● **What the exercise asks**: Your output should be the lines below from the one with "of a string." through the one with "TODO: Make it take input from csv files.", copied exactly, pictures excluded.

(Stored data)

#####

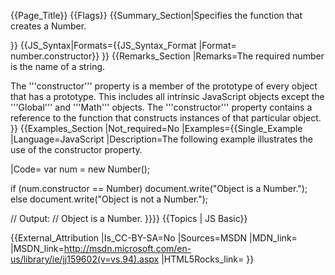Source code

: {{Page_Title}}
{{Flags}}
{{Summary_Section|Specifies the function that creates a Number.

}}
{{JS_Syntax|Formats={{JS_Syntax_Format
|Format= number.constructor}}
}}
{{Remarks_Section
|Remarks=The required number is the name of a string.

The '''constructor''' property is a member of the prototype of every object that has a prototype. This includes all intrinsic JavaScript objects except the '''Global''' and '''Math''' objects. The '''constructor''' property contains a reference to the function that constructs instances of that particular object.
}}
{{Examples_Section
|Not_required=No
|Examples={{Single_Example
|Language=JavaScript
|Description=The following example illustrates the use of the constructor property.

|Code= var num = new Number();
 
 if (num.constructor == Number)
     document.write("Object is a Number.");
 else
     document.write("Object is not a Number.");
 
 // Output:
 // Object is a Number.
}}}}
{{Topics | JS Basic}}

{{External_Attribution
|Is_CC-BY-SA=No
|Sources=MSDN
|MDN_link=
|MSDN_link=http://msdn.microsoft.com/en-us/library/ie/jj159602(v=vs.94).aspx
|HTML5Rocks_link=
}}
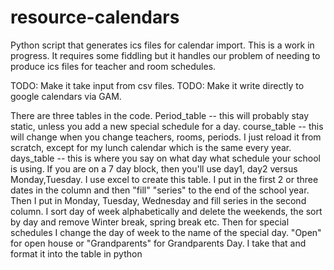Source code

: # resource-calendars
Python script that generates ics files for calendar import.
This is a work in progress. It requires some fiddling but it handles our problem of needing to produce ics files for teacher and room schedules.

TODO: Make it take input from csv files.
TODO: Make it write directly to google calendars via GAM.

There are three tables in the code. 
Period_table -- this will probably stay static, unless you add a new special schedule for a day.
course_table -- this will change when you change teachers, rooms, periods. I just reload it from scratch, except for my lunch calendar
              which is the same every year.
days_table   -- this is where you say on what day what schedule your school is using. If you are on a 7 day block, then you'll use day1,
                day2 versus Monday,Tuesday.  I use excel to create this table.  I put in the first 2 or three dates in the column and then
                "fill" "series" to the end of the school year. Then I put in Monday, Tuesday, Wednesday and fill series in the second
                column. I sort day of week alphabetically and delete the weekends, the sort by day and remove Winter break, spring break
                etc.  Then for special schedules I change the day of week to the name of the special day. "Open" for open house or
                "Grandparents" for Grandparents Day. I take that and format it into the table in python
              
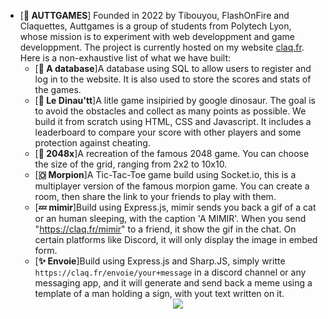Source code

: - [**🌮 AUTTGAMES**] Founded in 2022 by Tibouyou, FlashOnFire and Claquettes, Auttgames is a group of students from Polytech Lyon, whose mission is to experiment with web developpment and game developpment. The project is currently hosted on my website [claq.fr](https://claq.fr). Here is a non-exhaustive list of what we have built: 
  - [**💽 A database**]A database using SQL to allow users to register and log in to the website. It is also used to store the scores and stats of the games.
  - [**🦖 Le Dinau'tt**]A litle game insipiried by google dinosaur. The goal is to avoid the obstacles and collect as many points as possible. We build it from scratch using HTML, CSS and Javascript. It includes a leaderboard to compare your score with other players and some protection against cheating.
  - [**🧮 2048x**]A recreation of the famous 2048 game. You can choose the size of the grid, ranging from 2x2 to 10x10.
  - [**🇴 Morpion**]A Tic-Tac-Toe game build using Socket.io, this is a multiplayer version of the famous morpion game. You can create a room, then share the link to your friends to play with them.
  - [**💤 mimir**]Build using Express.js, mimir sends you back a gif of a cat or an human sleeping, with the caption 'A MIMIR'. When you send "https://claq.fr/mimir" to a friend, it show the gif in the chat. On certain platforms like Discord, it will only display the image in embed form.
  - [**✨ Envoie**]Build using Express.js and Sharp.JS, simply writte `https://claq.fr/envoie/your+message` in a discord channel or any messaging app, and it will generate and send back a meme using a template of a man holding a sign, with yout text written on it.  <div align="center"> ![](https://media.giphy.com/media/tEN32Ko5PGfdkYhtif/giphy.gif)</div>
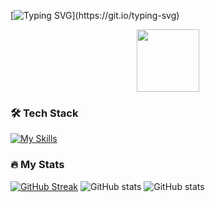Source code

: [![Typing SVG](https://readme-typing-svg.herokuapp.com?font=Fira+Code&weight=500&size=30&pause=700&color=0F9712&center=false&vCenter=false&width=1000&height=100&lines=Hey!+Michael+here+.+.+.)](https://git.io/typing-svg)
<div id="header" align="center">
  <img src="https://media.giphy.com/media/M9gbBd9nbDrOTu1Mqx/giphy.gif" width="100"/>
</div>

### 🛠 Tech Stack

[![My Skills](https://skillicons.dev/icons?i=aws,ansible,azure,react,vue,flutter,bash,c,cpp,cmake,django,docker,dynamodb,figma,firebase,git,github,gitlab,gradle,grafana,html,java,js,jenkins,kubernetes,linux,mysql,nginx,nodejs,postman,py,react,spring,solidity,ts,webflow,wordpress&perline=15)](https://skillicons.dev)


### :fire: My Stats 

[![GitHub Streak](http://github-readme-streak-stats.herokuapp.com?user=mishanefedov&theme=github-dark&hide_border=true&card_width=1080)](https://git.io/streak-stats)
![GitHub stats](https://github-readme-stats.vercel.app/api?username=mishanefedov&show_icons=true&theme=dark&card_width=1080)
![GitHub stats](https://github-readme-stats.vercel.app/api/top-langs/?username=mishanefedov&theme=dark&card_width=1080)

#####

● **Written solution**:
|Remarks=The required number is the name of a string.

The '''constructor''' property is a member of the prototype of every object that has a prototype. This includes all intrinsic JavaScript objects except the '''Global''' and '''Math''' objects. The '''constructor''' property contains a reference to the function that constructs instances of that particular object.
}}
{{Examples_Section
|Not_required=No
|Examples={{Single_Example
|Language=JavaScript
|Description=The following example illustrates the use of the constructor property.

|Code= var num = new Number();
 
 if (num.constructor == Number)
     document.write("Object is a Number.");
 else
     document.write("Object is not a Number.");
 
 // Output:
 // Object is a Number.
}}}}
{{Topics | JS Basic}}

{{External_Attribution
|Is_CC-BY-SA=No
|Sources=MSDN
|MDN_link=
|MSDN_link=http://msdn.microsoft.com/en-us/library/ie/jj159602(v=vs.94).aspx
|HTML5Rocks_link=
}}
Source code

: # resource-calendars
Python script that generates ics files for calendar import.
This is a work in progress. It requires some fiddling but it handles our problem of needing to produce ics files for teacher and room schedules.

TODO: Make it take input from csv files.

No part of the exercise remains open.